Stored data entries
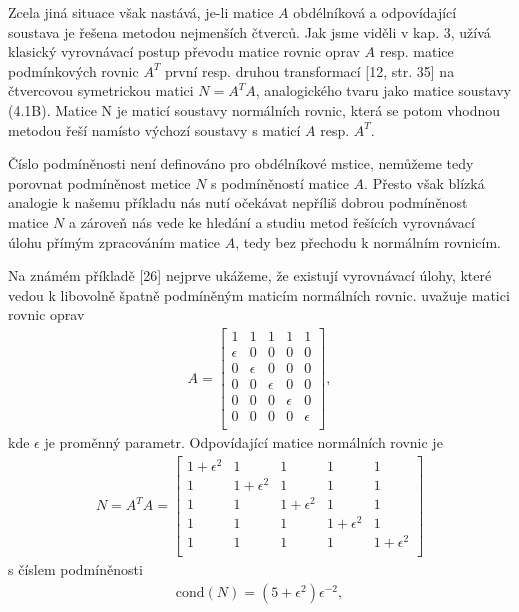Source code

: Zcela jiná situace však nastává, je-li matice $A$ obdélníková a
odpovídající soustava je řešena metodou nejmenších čtverců.  Jak jsme
viděli v kap. 3, užívá klasický vyrovnávací postup převodu matice
rovnic oprav $A$ resp. matice podmínkových rovnic $A^T$ první
resp. druhou  transformací [12, str. 35] na čtvercovou
symetrickou matici $N= A^TA$, analogického tvaru jako
%
matice soustavy (4.1B).  Matice N je maticí soustavy
normálních rovnic, která se potom vhodnou metodou řeší namísto výchozí
soustavy s maticí $A$ resp. $A^T$.


Číslo podmíněnosti není definováno pro obdélníkové mstice,
nemůžeme tedy porovnat podmíněnost metice $N$ s podmíněností
matice $A$. Přesto však blízká analogie k našemu příkladu nás nutí
očekávat nepříliš dobrou podmíněnost matice $N$ a zároveň nás
vede ke hledání a studiu metod řešících vyrovnávací úlohu přímým
zpracováním matice $A$, tedy bez přechodu k normálním rovnicím.



Na známém příkladě  [26] nejprve ukážeme, že
existují vyrovnávací úlohy, které vedou k libovolně špatně
podmíněným maticím normálních rovnic.  uvažuje matici rovnic
oprav
%
\begin{align*}
\tag{4.12}   A =
\begin{bmatrix}
1 & 1 & 1 & 1 & 1 \\
\epsilon & 0 & 0 & 0 & 0 \\
0 & \epsilon & 0 & 0 & 0 \\
0 & 0 & \epsilon & 0 & 0 \\
0 & 0 & 0 & \epsilon & 0 \\
0 & 0 & 0 & 0 & \epsilon \\
\end{bmatrix},
\end{align*}
%
kde $\epsilon$ je proměnný parametr. Odpovídající matice normálních
rovnic je
\begin{align*}
\tag{4.13} N = A^TA =
\begin{bmatrix}
1+\epsilon^2 & 1 & 1 & 1 & 1 \\
1 & 1+\epsilon^2 & 1 & 1 & 1 \\
1 & 1 & 1+\epsilon^2 & 1 & 1 \\
1 & 1 & 1 & 1+\epsilon^2 & 1 \\
1 & 1 & 1 & 1 & 1+\epsilon^2 \\
\end{bmatrix}
\end{align*}
%
s číslem podmíněnosti
%
\begin{align*}
\tag{4.14} \mathrm{cond}(N) = (5 + \epsilon^2)\epsilon^{-2},
\end{align*}
%



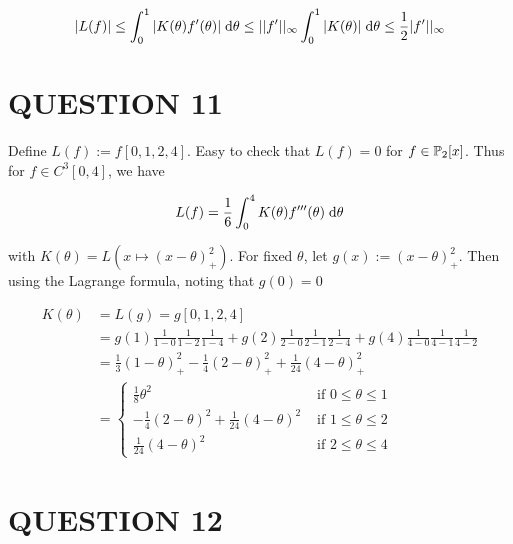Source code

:\documentclass[a4paper]{article}
\begin{document}
\[ | L(f) | \leq \int_{0}^{1} |  K(\theta) f'(\theta) | \; \d \theta \leq | | f'| |_{\infty} \int_{0}^{1} | K(\theta) | \; \d \theta \leq \frac{1}{2} | f'| |_{\infty} \]




\section{QUESTION 11}

Define $ L(f) :=  f[0,1,2,4] $. Easy to check that $ L(f) = 0 $ for $ f \in \P_{2}[x] $. Thus for $ f \in C^{3}[0,4] $, we have

\[ L(f) = \frac{1}{6} \int_{0}^{4} K(\theta)f'''(\theta) \; \d \theta   \]

with $ K(\theta) = L(x \mapsto (x - \theta)_{+}^{2} ) $. For fixed $ \theta $, let $ g(x) := (x - \theta)_{+}^{2} $. Then using the Lagrange formula, noting that $ g(0) = 0 $

\begin{align*}
K(\theta) & = L(g) = g[0,1,2,4] \\
& = g(1) \frac{1}{1 - 0} \frac{1}{1 - 2} \frac{1}{1 - 4} + g(2) \frac{1}{2 - 0} \frac{1}{2 - 1} \frac{1}{2-4} + g(4) \frac{1}{4 - 0} \frac{1}{4 - 1} \frac{1}{4 - 2} \\
& = \frac{1}{3} (1 - \theta)_{+}^{2} - \frac{1}{4} (2 - \theta)_{+}^{2} + \frac{1}{24} (4 - \theta)_{+}^{2} \\
& = \begin{cases}  \frac{1}{8} \theta^{2} & \text{ if } 0 \leq \theta \leq 1 \\ - \frac{1}{4} (2 - \theta)^{2} + \frac{1}{24} (4 - \theta)^{2}  & \text{ if } 1 \leq \theta \leq 2 \\  \frac{1}{24} (4 - \theta)^{2} & \text{ if } 2 \leq \theta \leq 4 \end{cases}
\end{align*}

\begin{center}
\end{center}






\section{QUESTION 12}
\end{document}
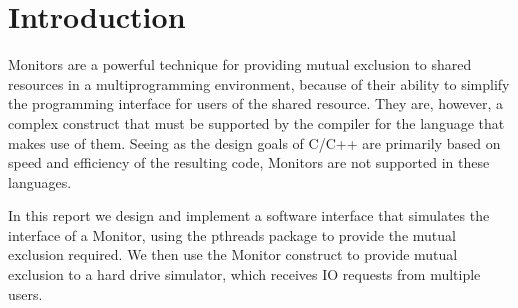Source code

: \documentclass{report}
\begin{document}


\section{Introduction}
Monitors are a powerful technique for providing mutual exclusion to shared
resources in a multiprogramming environment, because of their ability to simplify the
programming interface for users of the shared resource. They are, however, a complex
construct that must be supported by the compiler for the language that makes use of them.
Seeing as the design goals of C/C++ are primarily based on speed and efficiency of the
resulting code, Monitors are not supported in these languages. 

In this report we design and implement a software interface that simulates the interface
of a Monitor, using the pthreads package to provide the mutual exclusion required. We then
use the Monitor construct to provide mutual exclusion to a hard drive simulator, which receives IO requests 
from multiple users.
\end{document}
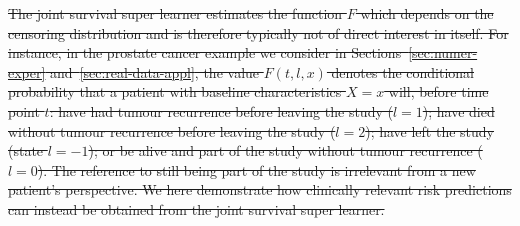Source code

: \documentclass[lineno]{biometrika}
\newcommand{\1}{\mathds{1}}
\providecommand{\DIFdel}[1]{{\protect\color{red}\sout{#1}}}                      %
\providecommand{\DIFdelend}{} %
\begin{document}
\DIFdel{The joint survival super learner estimates the function \( F \) which
depends on the censoring distribution and is therefore typically not
of direct interest in itself. For instance, in the prostate cancer
example we consider in Sections~\ref{sec:numer-exper}
and~\ref{sec:real-data-appl}, the value \( F(t, l, x) \) denotes the
conditional probability that a patient with baseline characteristics
\( X=x \) will, before time point \( t \):
have had tumour recurrence
before leaving the study ($l=1$); have died without tumour recurrence
before leaving the study ($l=2$); have left the study (state $l=-1$);
or be alive and part of the study without tumour recurrence ($l=0$).
The reference to still being part of the study is irrelevant from a
new patient's perspective. We here demonstrate how clinically relevant
risk predictions can instead be obtained from the joint survival super
learner.
}\DIFdelend %
\end{document}
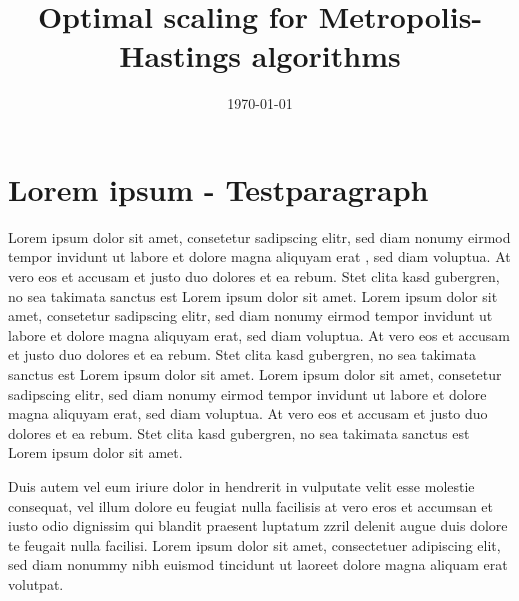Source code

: \documentclass[10pt, a4paper, UKenglish, twoside, final]{article}
\date{\today}
\title{Optimal scaling for Metropolis-Hastings algorithms}
\begin{document}
\maketitle

\pagestyle{empty} %


\cleardoublepage %

\tableofcontents %

\cleardoublepage %
\pagestyle{fancy} %
\setcounter{page}{1} %



\clearpage{\pagestyle{empty}\cleardoublepage} %



\clearpage{\pagestyle{empty}\cleardoublepage} %

\section[Lorem ipsum]{Lorem ipsum - Testparagraph}

Lorem ipsum \autocite{Knuth:TeXbook} dolor sit amet, consetetur \autocite{pillai2012} sadipscing elitr, sed diam nonumy eirmod tempor invidunt ut labore et dolore magna aliquyam erat \autocite{roberts1997} , sed diam voluptua. At vero eos et accusam et justo duo dolores et ea rebum. Stet clita kasd gubergren, no sea takimata sanctus est Lorem ipsum dolor sit amet. Lorem ipsum dolor sit amet, consetetur sadipscing elitr, sed diam nonumy eirmod tempor invidunt ut labore et dolore magna aliquyam erat, sed diam voluptua. At vero eos et accusam et justo duo dolores et ea rebum. Stet clita kasd gubergren, no sea takimata sanctus est Lorem ipsum dolor sit amet. Lorem ipsum dolor sit amet, consetetur sadipscing elitr, sed diam nonumy eirmod tempor invidunt ut labore et dolore magna aliquyam erat, sed diam voluptua. At vero eos et accusam et justo duo dolores et ea rebum. Stet clita kasd gubergren, no sea takimata sanctus est Lorem ipsum dolor sit amet.   

Duis autem vel eum iriure dolor in hendrerit in vulputate velit esse molestie consequat, vel illum dolore eu feugiat nulla facilisis at vero eros et accumsan et iusto odio dignissim qui blandit praesent luptatum zzril delenit augue duis dolore te feugait nulla facilisi. Lorem ipsum dolor sit amet, consectetuer adipiscing elit, sed diam nonummy nibh euismod tincidunt ut laoreet dolore magna aliquam erat volutpat.   

\clearpage{\pagestyle{empty}\cleardoublepage} %

\appendix
\printbibliography

\end{document}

Task to complete: Among the records, count every line where "recurrence" appears. Reply with the total alone.

Worked solution: 3